====== Data records ======

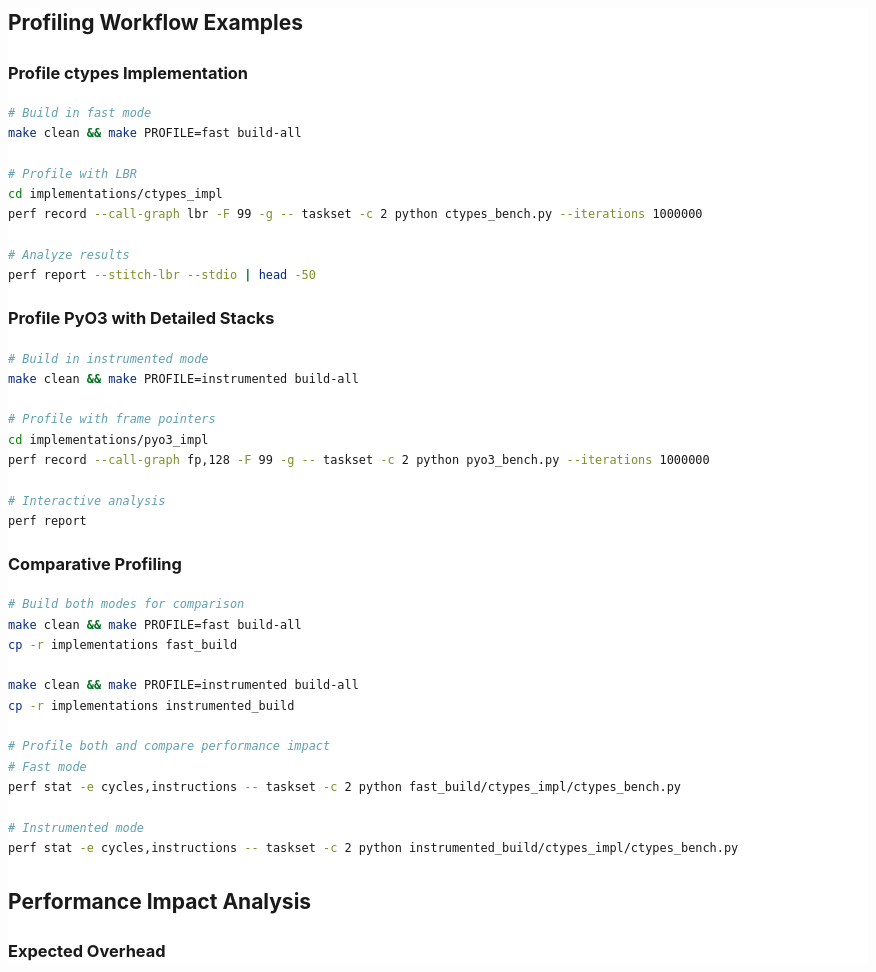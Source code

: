 ## Profiling Workflow Examples

### Profile ctypes Implementation
```bash
# Build in fast mode
make clean && make PROFILE=fast build-all

# Profile with LBR
cd implementations/ctypes_impl
perf record --call-graph lbr -F 99 -g -- taskset -c 2 python ctypes_bench.py --iterations 1000000

# Analyze results
perf report --stitch-lbr --stdio | head -50
```

### Profile PyO3 with Detailed Stacks
```bash
# Build in instrumented mode
make clean && make PROFILE=instrumented build-all

# Profile with frame pointers
cd implementations/pyo3_impl
perf record --call-graph fp,128 -F 99 -g -- taskset -c 2 python pyo3_bench.py --iterations 1000000

# Interactive analysis
perf report
```

### Comparative Profiling
```bash
# Build both modes for comparison
make clean && make PROFILE=fast build-all
cp -r implementations fast_build

make clean && make PROFILE=instrumented build-all
cp -r implementations instrumented_build

# Profile both and compare performance impact
# Fast mode
perf stat -e cycles,instructions -- taskset -c 2 python fast_build/ctypes_impl/ctypes_bench.py

# Instrumented mode  
perf stat -e cycles,instructions -- taskset -c 2 python instrumented_build/ctypes_impl/ctypes_bench.py
```

## Performance Impact Analysis

### Expected Overhead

======

* _Exercise_
Could you retype every record exactly, leaving the pictures out?

* _Task response_
Source code

: ## Profiling Workflow Examples

### Profile ctypes Implementation
```bash
# Build in fast mode
make clean && make PROFILE=fast build-all

# Profile with LBR
cd implementations/ctypes_impl
perf record --call-graph lbr -F 99 -g -- taskset -c 2 python ctypes_bench.py --iterations 1000000

# Analyze results
perf report --stitch-lbr --stdio | head -50
```

### Profile PyO3 with Detailed Stacks
```bash
# Build in instrumented mode
make clean && make PROFILE=instrumented build-all

# Profile with frame pointers
cd implementations/pyo3_impl
perf record --call-graph fp,128 -F 99 -g -- taskset -c 2 python pyo3_bench.py --iterations 1000000

# Interactive analysis
perf report
```

### Comparative Profiling
```bash
# Build both modes for comparison
make clean && make PROFILE=fast build-all
cp -r implementations fast_build

make clean && make PROFILE=instrumented build-all
cp -r implementations instrumented_build

# Profile both and compare performance impact
# Fast mode
perf stat -e cycles,instructions -- taskset -c 2 python fast_build/ctypes_impl/ctypes_bench.py

# Instrumented mode  
perf stat -e cycles,instructions -- taskset -c 2 python instrumented_build/ctypes_impl/ctypes_bench.py
```

## Performance Impact Analysis

### Expected Overhead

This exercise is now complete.